Este congresso foi calendarizado antes desta crise política, melhor seria que tivesse sido adiado, mas também reconheço que não existiam condições para o seu adiamento. Está assim justificado e legitimado o próprio secretário-geral e espero que seja um momento de debate, mas sobretudo de unidade dos socialistas.

Como analisa a atual situação do país?

A situação do país no próximo ato eleitoral resulta de uma crise política que ainda está a agravar mais a já débil situação financeira de Portugal. E a situação no distrito não será muito diferente da situação nacional. Vivemos momentos de grande instabilidade financeira na Europa e em Portugal, embora alguns insistam em esquecer a questão internacional. Depois do que se passou na Grécia , na Irlanda e em agora em Portugal, temo o efeito de contaminação a Espanha. Se assim acontecer, uma vez que Espanha tem um terço da dívida portuguesa, temo que possamos ter um efeito sistémico na Europa, com consequências imprevisíveis. O PSD abriu uma crise política e esqueceu o país. O dr. Passos Coelho não só trocou as voltas ao dr. Rui Rio, nas suas perspetivas, mas iniciou uma caminhada que pode contribuir para o fim da moeda única europeia.

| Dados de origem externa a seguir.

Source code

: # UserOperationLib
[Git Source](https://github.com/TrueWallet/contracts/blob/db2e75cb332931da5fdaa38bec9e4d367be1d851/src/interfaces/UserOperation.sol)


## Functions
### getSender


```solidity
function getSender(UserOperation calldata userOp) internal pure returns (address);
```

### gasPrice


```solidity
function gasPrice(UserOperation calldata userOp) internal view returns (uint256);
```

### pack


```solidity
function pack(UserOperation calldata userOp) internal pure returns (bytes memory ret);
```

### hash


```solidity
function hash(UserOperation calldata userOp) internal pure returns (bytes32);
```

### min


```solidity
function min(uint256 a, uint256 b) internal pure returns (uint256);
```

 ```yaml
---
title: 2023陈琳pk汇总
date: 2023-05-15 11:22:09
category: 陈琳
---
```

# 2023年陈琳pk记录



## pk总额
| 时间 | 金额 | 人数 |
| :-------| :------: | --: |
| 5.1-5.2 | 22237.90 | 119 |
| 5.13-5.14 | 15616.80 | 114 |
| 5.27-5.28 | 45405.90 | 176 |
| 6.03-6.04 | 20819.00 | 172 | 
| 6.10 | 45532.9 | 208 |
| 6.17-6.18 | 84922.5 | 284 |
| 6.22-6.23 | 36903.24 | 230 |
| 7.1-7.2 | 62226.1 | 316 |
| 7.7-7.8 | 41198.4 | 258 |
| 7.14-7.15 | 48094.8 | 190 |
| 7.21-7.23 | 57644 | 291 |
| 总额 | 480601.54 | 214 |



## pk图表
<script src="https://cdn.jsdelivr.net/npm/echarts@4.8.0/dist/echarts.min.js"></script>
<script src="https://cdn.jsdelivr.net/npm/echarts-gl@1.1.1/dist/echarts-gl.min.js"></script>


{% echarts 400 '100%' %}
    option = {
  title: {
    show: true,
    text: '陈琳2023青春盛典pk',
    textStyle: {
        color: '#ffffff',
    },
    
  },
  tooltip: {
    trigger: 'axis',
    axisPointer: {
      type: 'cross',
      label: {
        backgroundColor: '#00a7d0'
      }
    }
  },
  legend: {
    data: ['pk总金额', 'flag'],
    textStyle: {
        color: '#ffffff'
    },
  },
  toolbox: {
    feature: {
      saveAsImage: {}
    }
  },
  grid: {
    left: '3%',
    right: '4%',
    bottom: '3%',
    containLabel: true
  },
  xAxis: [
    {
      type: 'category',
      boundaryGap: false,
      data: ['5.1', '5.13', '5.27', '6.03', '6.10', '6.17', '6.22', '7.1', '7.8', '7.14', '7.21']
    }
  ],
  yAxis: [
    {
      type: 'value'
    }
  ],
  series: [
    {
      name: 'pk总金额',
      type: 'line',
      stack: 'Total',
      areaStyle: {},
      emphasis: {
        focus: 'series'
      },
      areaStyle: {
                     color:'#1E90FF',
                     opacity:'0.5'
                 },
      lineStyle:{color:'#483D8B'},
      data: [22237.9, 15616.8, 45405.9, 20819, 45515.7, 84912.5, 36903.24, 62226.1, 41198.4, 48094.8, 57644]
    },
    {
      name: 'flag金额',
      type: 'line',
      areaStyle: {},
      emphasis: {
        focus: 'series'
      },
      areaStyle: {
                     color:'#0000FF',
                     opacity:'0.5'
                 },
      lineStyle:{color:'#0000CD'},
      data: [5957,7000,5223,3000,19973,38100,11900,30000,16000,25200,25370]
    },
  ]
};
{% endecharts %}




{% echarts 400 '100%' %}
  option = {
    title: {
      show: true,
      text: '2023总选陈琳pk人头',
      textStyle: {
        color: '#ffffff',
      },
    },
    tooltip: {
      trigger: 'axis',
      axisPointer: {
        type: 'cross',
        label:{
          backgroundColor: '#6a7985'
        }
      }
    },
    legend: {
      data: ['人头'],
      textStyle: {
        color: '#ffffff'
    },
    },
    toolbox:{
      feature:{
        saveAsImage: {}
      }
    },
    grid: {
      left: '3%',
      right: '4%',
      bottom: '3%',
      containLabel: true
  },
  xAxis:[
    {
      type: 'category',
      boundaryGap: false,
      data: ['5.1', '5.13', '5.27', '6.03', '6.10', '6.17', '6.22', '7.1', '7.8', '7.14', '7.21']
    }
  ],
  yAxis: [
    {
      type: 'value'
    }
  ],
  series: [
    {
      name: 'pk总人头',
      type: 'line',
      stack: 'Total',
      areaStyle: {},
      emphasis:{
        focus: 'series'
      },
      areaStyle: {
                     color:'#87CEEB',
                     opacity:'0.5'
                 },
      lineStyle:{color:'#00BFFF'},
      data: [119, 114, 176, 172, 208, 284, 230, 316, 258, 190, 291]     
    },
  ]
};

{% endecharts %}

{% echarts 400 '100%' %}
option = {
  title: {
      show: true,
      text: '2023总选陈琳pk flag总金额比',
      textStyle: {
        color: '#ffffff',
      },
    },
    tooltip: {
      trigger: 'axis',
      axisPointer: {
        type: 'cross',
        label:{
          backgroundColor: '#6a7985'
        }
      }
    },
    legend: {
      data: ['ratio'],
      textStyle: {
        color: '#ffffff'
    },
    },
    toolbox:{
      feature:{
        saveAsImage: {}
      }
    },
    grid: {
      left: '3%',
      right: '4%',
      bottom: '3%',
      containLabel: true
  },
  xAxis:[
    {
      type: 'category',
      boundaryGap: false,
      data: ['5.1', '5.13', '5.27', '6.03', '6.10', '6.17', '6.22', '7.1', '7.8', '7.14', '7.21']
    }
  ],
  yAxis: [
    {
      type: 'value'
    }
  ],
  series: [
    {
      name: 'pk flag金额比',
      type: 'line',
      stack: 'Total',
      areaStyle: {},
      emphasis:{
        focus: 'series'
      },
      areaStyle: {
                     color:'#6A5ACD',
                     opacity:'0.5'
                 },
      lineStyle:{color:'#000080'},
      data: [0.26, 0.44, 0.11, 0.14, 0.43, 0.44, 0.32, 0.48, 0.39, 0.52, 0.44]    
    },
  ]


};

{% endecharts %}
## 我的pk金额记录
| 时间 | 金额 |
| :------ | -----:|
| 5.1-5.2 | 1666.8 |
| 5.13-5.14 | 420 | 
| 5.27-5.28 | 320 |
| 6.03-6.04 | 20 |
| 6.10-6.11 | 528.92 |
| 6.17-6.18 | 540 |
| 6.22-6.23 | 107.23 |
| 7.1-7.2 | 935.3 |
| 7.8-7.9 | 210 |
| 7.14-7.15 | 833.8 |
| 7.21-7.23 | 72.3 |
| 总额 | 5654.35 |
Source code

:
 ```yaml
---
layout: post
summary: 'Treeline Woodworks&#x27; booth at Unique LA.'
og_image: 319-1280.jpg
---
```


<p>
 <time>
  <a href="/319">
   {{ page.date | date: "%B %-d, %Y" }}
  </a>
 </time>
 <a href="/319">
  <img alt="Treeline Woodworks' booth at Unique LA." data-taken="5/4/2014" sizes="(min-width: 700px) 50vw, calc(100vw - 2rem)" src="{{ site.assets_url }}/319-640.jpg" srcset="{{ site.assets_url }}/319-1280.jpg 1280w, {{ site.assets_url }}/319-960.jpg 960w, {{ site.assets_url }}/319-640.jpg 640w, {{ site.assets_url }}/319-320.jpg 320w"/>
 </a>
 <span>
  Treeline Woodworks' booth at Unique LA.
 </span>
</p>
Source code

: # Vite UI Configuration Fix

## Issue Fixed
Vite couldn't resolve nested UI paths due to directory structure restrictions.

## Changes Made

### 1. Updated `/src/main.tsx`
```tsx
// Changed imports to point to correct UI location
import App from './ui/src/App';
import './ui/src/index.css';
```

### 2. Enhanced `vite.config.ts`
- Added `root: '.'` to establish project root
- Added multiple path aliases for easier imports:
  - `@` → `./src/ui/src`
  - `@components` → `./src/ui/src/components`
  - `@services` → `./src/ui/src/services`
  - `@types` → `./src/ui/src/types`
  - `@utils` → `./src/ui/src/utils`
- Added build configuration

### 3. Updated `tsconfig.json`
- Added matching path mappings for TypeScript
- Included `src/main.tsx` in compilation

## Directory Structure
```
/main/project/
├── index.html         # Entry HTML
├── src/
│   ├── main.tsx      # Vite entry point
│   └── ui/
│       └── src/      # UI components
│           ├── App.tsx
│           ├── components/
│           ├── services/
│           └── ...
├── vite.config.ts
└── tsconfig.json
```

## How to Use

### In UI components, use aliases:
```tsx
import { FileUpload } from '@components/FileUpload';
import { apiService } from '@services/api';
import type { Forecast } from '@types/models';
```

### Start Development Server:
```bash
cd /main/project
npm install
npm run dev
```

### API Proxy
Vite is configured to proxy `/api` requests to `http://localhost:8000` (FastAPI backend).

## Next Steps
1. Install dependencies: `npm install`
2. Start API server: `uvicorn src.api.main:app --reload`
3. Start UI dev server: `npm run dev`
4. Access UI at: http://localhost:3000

E se assim for o país fica numa situação muito complexa.

Na sua opinião, qual é o principal desafio que se coloca ao PS, no distrito e no país, no próximo ato eleitoral?

Não somos um país rico, há que reconhecer que muito fizemos, mas temos que ter em atenção os meios financeiros para garantir a sustentabilidade da área social, e em particular da segurança social. Fizemos muitas coisas boas nos últimos anos, mas há quem persista em ignorar a crise internacional, o que é um passe de magia que não enganará os portugueses. O distrito de Coimbra tem tido um conjunto de investimentos ao longo dos governos do PS, desde António Guterres. Resolveram-se as questões de vias de comunicação, do Hospital Pediátrico, melhoramos muito as escolas, construímos autoestradas, há um trabalho transversal que foi desenvolvido em diversas áreas e penso que os conimbricenses não o esquecerão. Quanto ao metro de superfície, fui, desde a primeira hora, um dos deputados que disse que o projeto não poderia nem deveria ser abandonado, mas assumi que era necessário fazer a sua recalendarização, de acordo com as possibilidades financeiras do país, com a reutilização dos meios afetos no âmbito de QREN e na versão que o viabiliza do ponto de vista financeiro e da exploração. O metro tem que ser construído, mas com estas preocupações, seja com este governo ou com outro.

Estas eleições são difíceis para o PS?

Todas as eleições são difíceis para quem governa em tempo de crise. É fundamental que os maiores partidos políticos, aqueles que têm tido responsabilidade no governo, e que é previsível que possam ter, se entendam. Tenho dúvidas que o ato eleitoral seja o melhor caminho, que vá resolver alguma questão. Se não se encontra um governo maioritário, as coisas tornar-se-ão muito difíceis para o país. Admito que seria desejável um entendimento pré-eleitoral, mas não é previsível que assim aconteça. E o Presidente da República não pode fazer como Pilatos, tudo tem que fazer para que haja uma solução governativa estável. O país não pode ter mais instabilidade, porque os credores deixam de financiar e um dia destes são os próprios salários dos portugueses que estarão em causa.

Como vê a possível entrada do FMI?

A entrada do Fundo Monetário Internacional não é uma solução, embora isso seja defendido por alguns, que parecem desconhecer que a situação tornar-se-á ainda mais grave para os portugueses. Admito que haja responsáveis políticos que queiram, de uma forma objetiva, que outras instituições assumam as políticas, necessárias ao país, que eles próprios não têm coragem de assumir.